*** Block opens ***

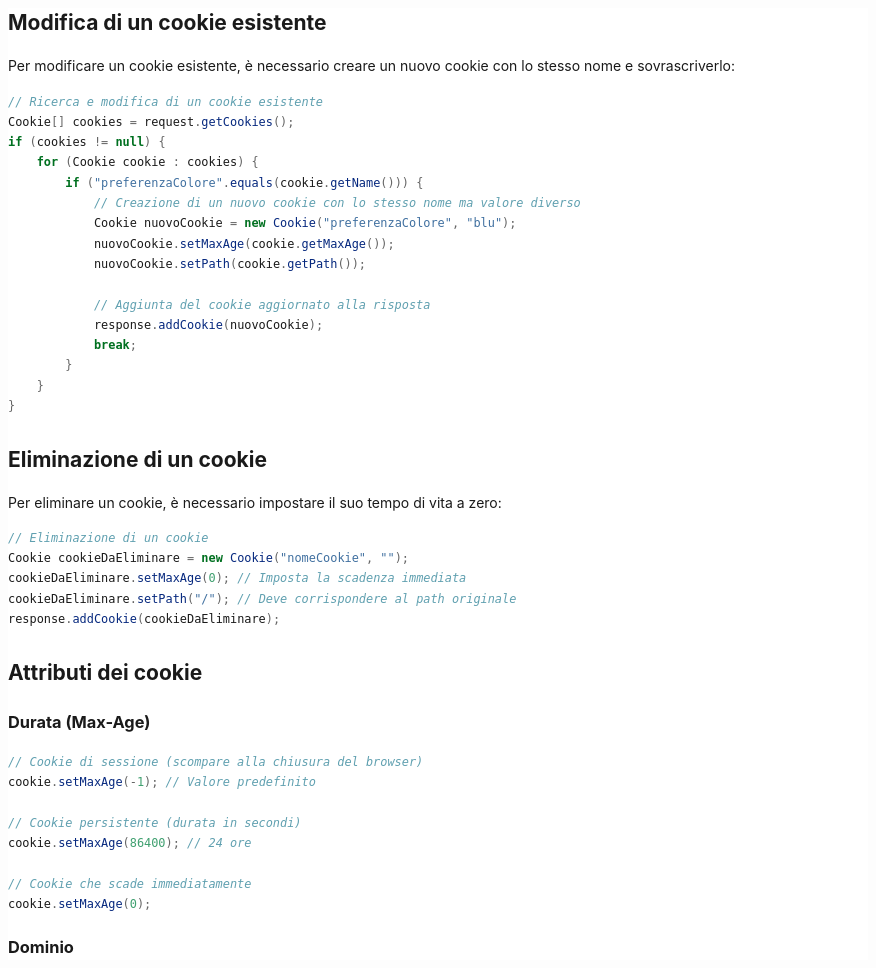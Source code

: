 ## Modifica di un cookie esistente

Per modificare un cookie esistente, è necessario creare un nuovo cookie con lo stesso nome e sovrascriverlo:

```java
// Ricerca e modifica di un cookie esistente
Cookie[] cookies = request.getCookies();
if (cookies != null) {
    for (Cookie cookie : cookies) {
        if ("preferenzaColore".equals(cookie.getName())) {
            // Creazione di un nuovo cookie con lo stesso nome ma valore diverso
            Cookie nuovoCookie = new Cookie("preferenzaColore", "blu");
            nuovoCookie.setMaxAge(cookie.getMaxAge());
            nuovoCookie.setPath(cookie.getPath());
            
            // Aggiunta del cookie aggiornato alla risposta
            response.addCookie(nuovoCookie);
            break;
        }
    }
}
```

## Eliminazione di un cookie

Per eliminare un cookie, è necessario impostare il suo tempo di vita a zero:

```java
// Eliminazione di un cookie
Cookie cookieDaEliminare = new Cookie("nomeCookie", "");
cookieDaEliminare.setMaxAge(0); // Imposta la scadenza immediata
cookieDaEliminare.setPath("/"); // Deve corrispondere al path originale
response.addCookie(cookieDaEliminare);
```

## Attributi dei cookie

### Durata (Max-Age)

```java
// Cookie di sessione (scompare alla chiusura del browser)
cookie.setMaxAge(-1); // Valore predefinito

// Cookie persistente (durata in secondi)
cookie.setMaxAge(86400); // 24 ore

// Cookie che scade immediatamente
cookie.setMaxAge(0);
```

### Dominio
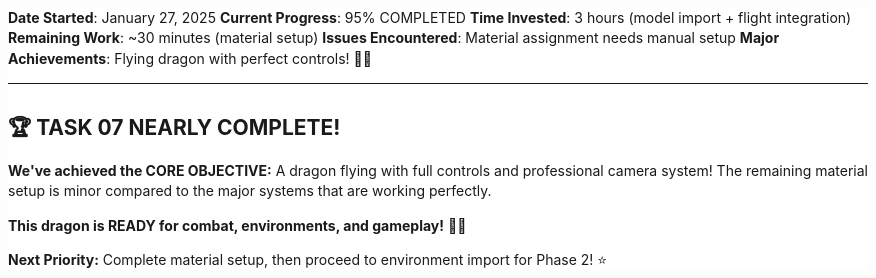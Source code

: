 **Date Started**: January 27, 2025
**Current Progress**: 95% COMPLETED
**Time Invested**: 3 hours (model import + flight integration)
**Remaining Work**: ~30 minutes (material setup)
**Issues Encountered**: Material assignment needs manual setup
**Major Achievements**: Flying dragon with perfect controls! 🐉✨

---

## 🏆 **TASK 07 NEARLY COMPLETE!**

**We've achieved the CORE OBJECTIVE:** A dragon flying with full controls and professional camera system! The remaining material setup is minor compared to the major systems that are working perfectly.

**This dragon is READY for combat, environments, and gameplay!** 🚀🐉

**Next Priority:** Complete material setup, then proceed to environment import for Phase 2! ⭐ 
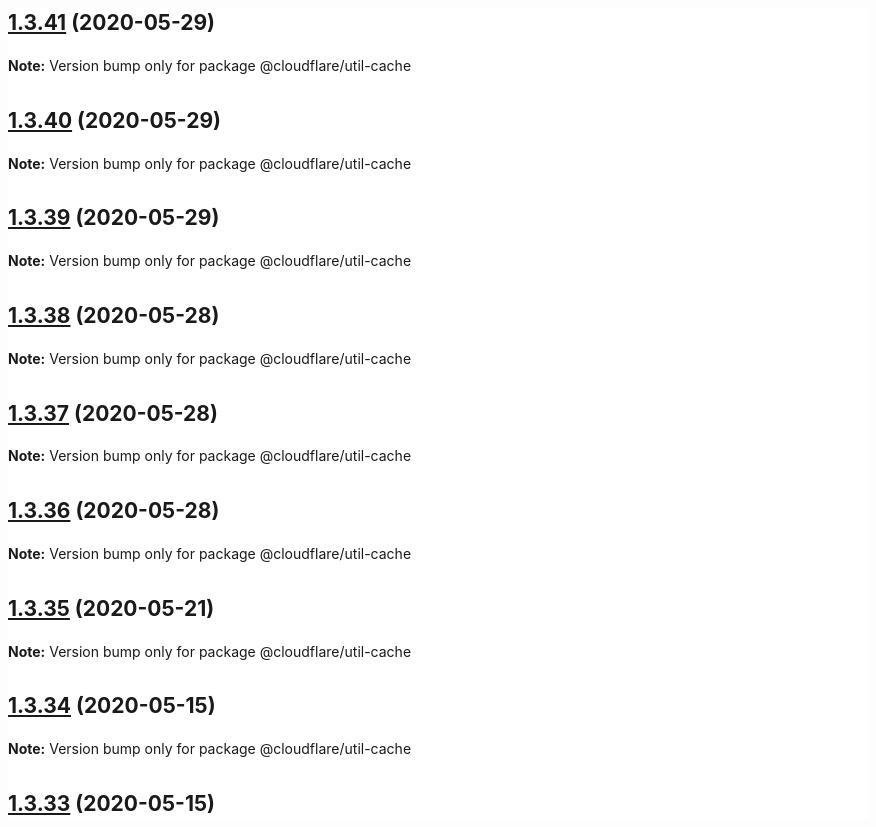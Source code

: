 ## [1.3.41](http://stash.cfops.it:7999/fe/stratus/compare/@cloudflare/util-cache@1.3.40...@cloudflare/util-cache@1.3.41) (2020-05-29)

**Note:** Version bump only for package @cloudflare/util-cache

## [1.3.40](http://stash.cfops.it:7999/fe/stratus/compare/@cloudflare/util-cache@1.3.39...@cloudflare/util-cache@1.3.40) (2020-05-29)

**Note:** Version bump only for package @cloudflare/util-cache

## [1.3.39](http://stash.cfops.it:7999/fe/stratus/compare/@cloudflare/util-cache@1.3.38...@cloudflare/util-cache@1.3.39) (2020-05-29)

**Note:** Version bump only for package @cloudflare/util-cache

## [1.3.38](http://stash.cfops.it:7999/fe/stratus/compare/@cloudflare/util-cache@1.3.37...@cloudflare/util-cache@1.3.38) (2020-05-28)

**Note:** Version bump only for package @cloudflare/util-cache

## [1.3.37](http://stash.cfops.it:7999/fe/stratus/compare/@cloudflare/util-cache@1.3.36...@cloudflare/util-cache@1.3.37) (2020-05-28)

**Note:** Version bump only for package @cloudflare/util-cache

## [1.3.36](http://stash.cfops.it:7999/fe/stratus/compare/@cloudflare/util-cache@1.3.35...@cloudflare/util-cache@1.3.36) (2020-05-28)

**Note:** Version bump only for package @cloudflare/util-cache

## [1.3.35](http://stash.cfops.it:7999/fe/stratus/compare/@cloudflare/util-cache@1.3.34...@cloudflare/util-cache@1.3.35) (2020-05-21)

**Note:** Version bump only for package @cloudflare/util-cache

## [1.3.34](http://stash.cfops.it:7999/fe/stratus/compare/@cloudflare/util-cache@1.3.33...@cloudflare/util-cache@1.3.34) (2020-05-15)

**Note:** Version bump only for package @cloudflare/util-cache

## [1.3.33](http://stash.cfops.it:7999/fe/stratus/compare/@cloudflare/util-cache@1.3.32...@cloudflare/util-cache@1.3.33) (2020-05-15)
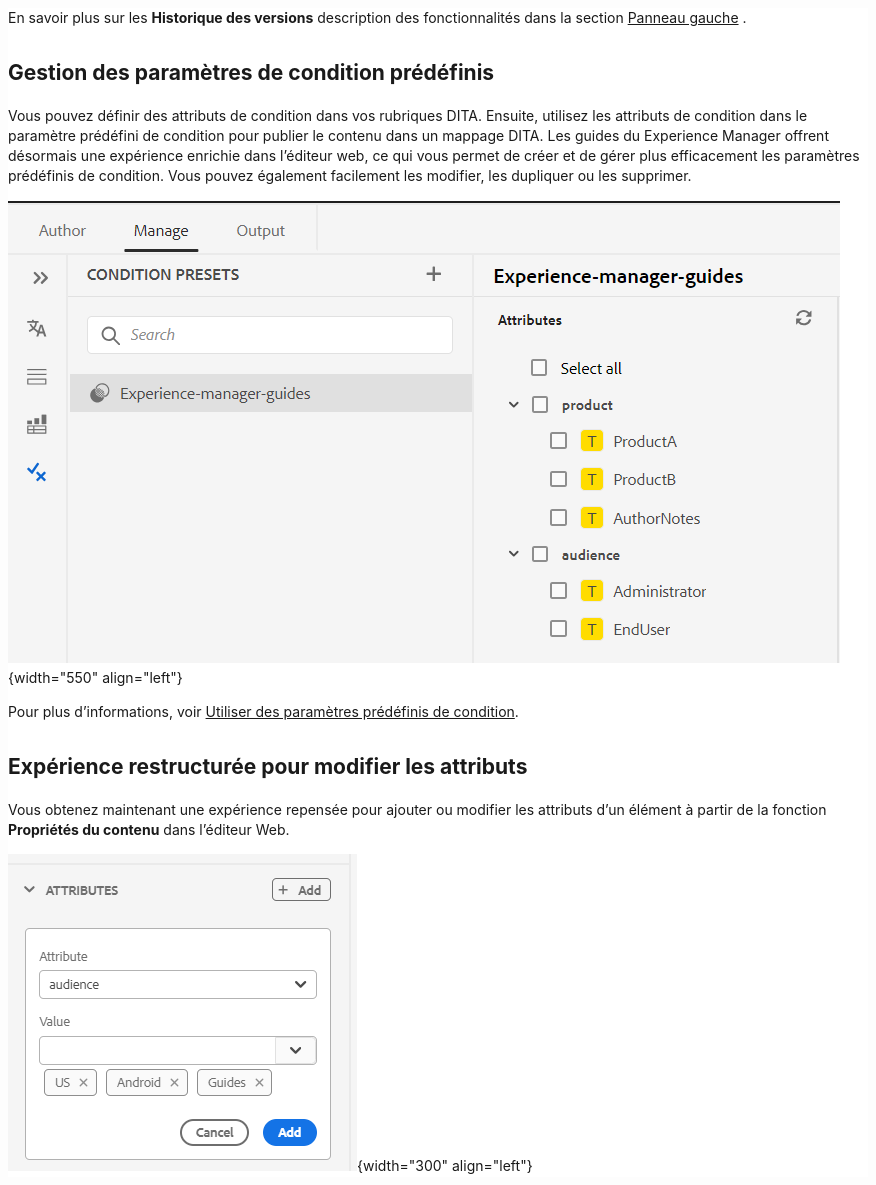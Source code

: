 
En savoir plus sur les **Historique des versions** description des fonctionnalités dans la section [Panneau gauche](../user-guide/web-editor-features.md#id2051EA0M0HS) .

## Gestion des paramètres de condition prédéfinis

Vous pouvez définir des attributs de condition dans vos rubriques DITA. Ensuite, utilisez les attributs de condition dans le paramètre prédéfini de condition pour publier le contenu dans un mappage DITA. Les guides du Experience Manager offrent désormais une expérience enrichie dans l’éditeur web, ce qui vous permet de créer et de gérer plus efficacement les paramètres prédéfinis de condition. Vous pouvez également facilement les modifier, les dupliquer ou les supprimer.

![Paramètres prédéfinis de condition de l’onglet Gérer de l’éditeur web ](assets/web-editor-manage-condition-presets.png){width="550" align="left"}

Pour plus d’informations, voir [Utiliser des paramètres prédéfinis de condition](../user-guide/generate-output-use-condition-presets.md).

## Expérience restructurée pour modifier les attributs

Vous obtenez maintenant une expérience repensée pour ajouter ou modifier les attributs d’un élément à partir de la fonction **Propriétés du contenu** dans l’éditeur Web.

![Panneau Attributs](assets/attributes-multiple-properties.png){width="300" align="left"}
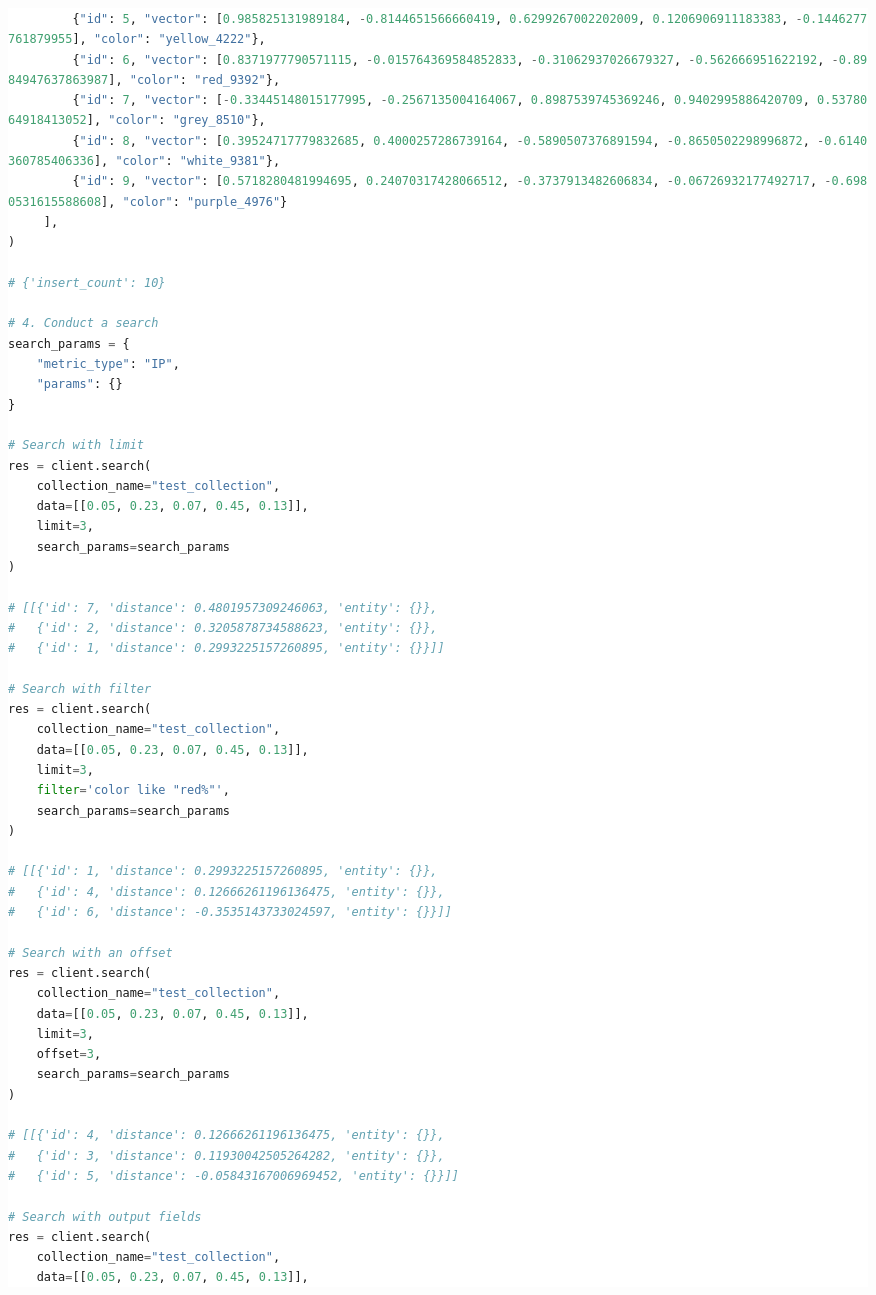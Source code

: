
 ```python
         {"id": 5, "vector": [0.985825131989184, -0.8144651566660419, 0.6299267002202009, 0.1206906911183383, -0.1446277761879955], "color": "yellow_4222"},
         {"id": 6, "vector": [0.8371977790571115, -0.015764369584852833, -0.31062937026679327, -0.562666951622192, -0.8984947637863987], "color": "red_9392"},
         {"id": 7, "vector": [-0.33445148015177995, -0.2567135004164067, 0.8987539745369246, 0.9402995886420709, 0.5378064918413052], "color": "grey_8510"},
         {"id": 8, "vector": [0.39524717779832685, 0.4000257286739164, -0.5890507376891594, -0.8650502298996872, -0.6140360785406336], "color": "white_9381"},
         {"id": 9, "vector": [0.5718280481994695, 0.24070317428066512, -0.3737913482606834, -0.06726932177492717, -0.6980531615588608], "color": "purple_4976"}
     ],
)

# {'insert_count': 10}

# 4. Conduct a search
search_params = {
    "metric_type": "IP",
    "params": {}
}

# Search with limit
res = client.search(
    collection_name="test_collection",
    data=[[0.05, 0.23, 0.07, 0.45, 0.13]],
    limit=3,
    search_params=search_params
)

# [[{'id': 7, 'distance': 0.4801957309246063, 'entity': {}},
#   {'id': 2, 'distance': 0.3205878734588623, 'entity': {}},
#   {'id': 1, 'distance': 0.2993225157260895, 'entity': {}}]]

# Search with filter
res = client.search(
    collection_name="test_collection",
    data=[[0.05, 0.23, 0.07, 0.45, 0.13]],
    limit=3,
    filter='color like "red%"',
    search_params=search_params
)

# [[{'id': 1, 'distance': 0.2993225157260895, 'entity': {}},
#   {'id': 4, 'distance': 0.12666261196136475, 'entity': {}},
#   {'id': 6, 'distance': -0.3535143733024597, 'entity': {}}]]

# Search with an offset
res = client.search(
    collection_name="test_collection",
    data=[[0.05, 0.23, 0.07, 0.45, 0.13]],
    limit=3,
    offset=3,
    search_params=search_params
)

# [[{'id': 4, 'distance': 0.12666261196136475, 'entity': {}},
#   {'id': 3, 'distance': 0.11930042505264282, 'entity': {}},
#   {'id': 5, 'distance': -0.05843167006969452, 'entity': {}}]]

# Search with output fields
res = client.search(
    collection_name="test_collection",
    data=[[0.05, 0.23, 0.07, 0.45, 0.13]],
```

*** Block closes ***

§ WORK ITEM
Although the records above include pictures, the copy must contain only their exact text.

§ TASK RESULT
Source code

: ## Modifica di un cookie esistente

Per modificare un cookie esistente, è necessario creare un nuovo cookie con lo stesso nome e sovrascriverlo:

```java
// Ricerca e modifica di un cookie esistente
Cookie[] cookies = request.getCookies();
if (cookies != null) {
    for (Cookie cookie : cookies) {
        if ("preferenzaColore".equals(cookie.getName())) {
            // Creazione di un nuovo cookie con lo stesso nome ma valore diverso
            Cookie nuovoCookie = new Cookie("preferenzaColore", "blu");
            nuovoCookie.setMaxAge(cookie.getMaxAge());
            nuovoCookie.setPath(cookie.getPath());
            
            // Aggiunta del cookie aggiornato alla risposta
            response.addCookie(nuovoCookie);
            break;
        }
    }
}
```

## Eliminazione di un cookie

Per eliminare un cookie, è necessario impostare il suo tempo di vita a zero:

```java
// Eliminazione di un cookie
Cookie cookieDaEliminare = new Cookie("nomeCookie", "");
cookieDaEliminare.setMaxAge(0); // Imposta la scadenza immediata
cookieDaEliminare.setPath("/"); // Deve corrispondere al path originale
response.addCookie(cookieDaEliminare);
```

## Attributi dei cookie

### Durata (Max-Age)

```java
// Cookie di sessione (scompare alla chiusura del browser)
cookie.setMaxAge(-1); // Valore predefinito

// Cookie persistente (durata in secondi)
cookie.setMaxAge(86400); // 24 ore

// Cookie che scade immediatamente
cookie.setMaxAge(0);
```

### Dominio
Source code

: **Date Started**: January 27, 2025
**Current Progress**: 95% COMPLETED
**Time Invested**: 3 hours (model import + flight integration)
**Remaining Work**: ~30 minutes (material setup)
**Issues Encountered**: Material assignment needs manual setup
**Major Achievements**: Flying dragon with perfect controls! 🐉✨

---

## 🏆 **TASK 07 NEARLY COMPLETE!**

**We've achieved the CORE OBJECTIVE:** A dragon flying with full controls and professional camera system! The remaining material setup is minor compared to the major systems that are working perfectly.

**This dragon is READY for combat, environments, and gameplay!** 🚀🐉

**Next Priority:** Complete material setup, then proceed to environment import for Phase 2! ⭐ 
Source code

: ## [1.3.41](http://stash.cfops.it:7999/fe/stratus/compare/@cloudflare/util-cache@1.3.40...@cloudflare/util-cache@1.3.41) (2020-05-29)

**Note:** Version bump only for package @cloudflare/util-cache

## [1.3.40](http://stash.cfops.it:7999/fe/stratus/compare/@cloudflare/util-cache@1.3.39...@cloudflare/util-cache@1.3.40) (2020-05-29)

**Note:** Version bump only for package @cloudflare/util-cache

## [1.3.39](http://stash.cfops.it:7999/fe/stratus/compare/@cloudflare/util-cache@1.3.38...@cloudflare/util-cache@1.3.39) (2020-05-29)

**Note:** Version bump only for package @cloudflare/util-cache

## [1.3.38](http://stash.cfops.it:7999/fe/stratus/compare/@cloudflare/util-cache@1.3.37...@cloudflare/util-cache@1.3.38) (2020-05-28)

**Note:** Version bump only for package @cloudflare/util-cache

## [1.3.37](http://stash.cfops.it:7999/fe/stratus/compare/@cloudflare/util-cache@1.3.36...@cloudflare/util-cache@1.3.37) (2020-05-28)

**Note:** Version bump only for package @cloudflare/util-cache

## [1.3.36](http://stash.cfops.it:7999/fe/stratus/compare/@cloudflare/util-cache@1.3.35...@cloudflare/util-cache@1.3.36) (2020-05-28)

**Note:** Version bump only for package @cloudflare/util-cache

## [1.3.35](http://stash.cfops.it:7999/fe/stratus/compare/@cloudflare/util-cache@1.3.34...@cloudflare/util-cache@1.3.35) (2020-05-21)

**Note:** Version bump only for package @cloudflare/util-cache

## [1.3.34](http://stash.cfops.it:7999/fe/stratus/compare/@cloudflare/util-cache@1.3.33...@cloudflare/util-cache@1.3.34) (2020-05-15)

**Note:** Version bump only for package @cloudflare/util-cache

## [1.3.33](http://stash.cfops.it:7999/fe/stratus/compare/@cloudflare/util-cache@1.3.32...@cloudflare/util-cache@1.3.33) (2020-05-15)
Source code

: 
En savoir plus sur les **Historique des versions** description des fonctionnalités dans la section [Panneau gauche](../user-guide/web-editor-features.md#id2051EA0M0HS) .

## Gestion des paramètres de condition prédéfinis

Vous pouvez définir des attributs de condition dans vos rubriques DITA. Ensuite, utilisez les attributs de condition dans le paramètre prédéfini de condition pour publier le contenu dans un mappage DITA. Les guides du Experience Manager offrent désormais une expérience enrichie dans l’éditeur web, ce qui vous permet de créer et de gérer plus efficacement les paramètres prédéfinis de condition. Vous pouvez également facilement les modifier, les dupliquer ou les supprimer.

![Paramètres prédéfinis de condition de l’onglet Gérer de l’éditeur web ](assets/web-editor-manage-condition-presets.png){width="550" align="left"}

Pour plus d’informations, voir [Utiliser des paramètres prédéfinis de condition](../user-guide/generate-output-use-condition-presets.md).

## Expérience restructurée pour modifier les attributs

Vous obtenez maintenant une expérience repensée pour ajouter ou modifier les attributs d’un élément à partir de la fonction **Propriétés du contenu** dans l’éditeur Web.

![Panneau Attributs](assets/attributes-multiple-properties.png){width="300" align="left"}
Source code

:
 ```python
         {"id": 5, "vector": [0.985825131989184, -0.8144651566660419, 0.6299267002202009, 0.1206906911183383, -0.1446277761879955], "color": "yellow_4222"},
         {"id": 6, "vector": [0.8371977790571115, -0.015764369584852833, -0.31062937026679327, -0.562666951622192, -0.8984947637863987], "color": "red_9392"},
         {"id": 7, "vector": [-0.33445148015177995, -0.2567135004164067, 0.8987539745369246, 0.9402995886420709, 0.5378064918413052], "color": "grey_8510"},
         {"id": 8, "vector": [0.39524717779832685, 0.4000257286739164, -0.5890507376891594, -0.8650502298996872, -0.6140360785406336], "color": "white_9381"},
         {"id": 9, "vector": [0.5718280481994695, 0.24070317428066512, -0.3737913482606834, -0.06726932177492717, -0.6980531615588608], "color": "purple_4976"}
     ],
)

# {'insert_count': 10}

# 4. Conduct a search
search_params = {
    "metric_type": "IP",
    "params": {}
}

# Search with limit
res = client.search(
    collection_name="test_collection",
    data=[[0.05, 0.23, 0.07, 0.45, 0.13]],
    limit=3,
    search_params=search_params
)

# [[{'id': 7, 'distance': 0.4801957309246063, 'entity': {}},
#   {'id': 2, 'distance': 0.3205878734588623, 'entity': {}},
#   {'id': 1, 'distance': 0.2993225157260895, 'entity': {}}]]

# Search with filter
res = client.search(
    collection_name="test_collection",
    data=[[0.05, 0.23, 0.07, 0.45, 0.13]],
    limit=3,
    filter='color like "red%"',
    search_params=search_params
)

# [[{'id': 1, 'distance': 0.2993225157260895, 'entity': {}},
#   {'id': 4, 'distance': 0.12666261196136475, 'entity': {}},
#   {'id': 6, 'distance': -0.3535143733024597, 'entity': {}}]]

# Search with an offset
res = client.search(
    collection_name="test_collection",
    data=[[0.05, 0.23, 0.07, 0.45, 0.13]],
    limit=3,
    offset=3,
    search_params=search_params
)

# [[{'id': 4, 'distance': 0.12666261196136475, 'entity': {}},
#   {'id': 3, 'distance': 0.11930042505264282, 'entity': {}},
#   {'id': 5, 'distance': -0.05843167006969452, 'entity': {}}]]

# Search with output fields
res = client.search(
    collection_name="test_collection",
    data=[[0.05, 0.23, 0.07, 0.45, 0.13]],
```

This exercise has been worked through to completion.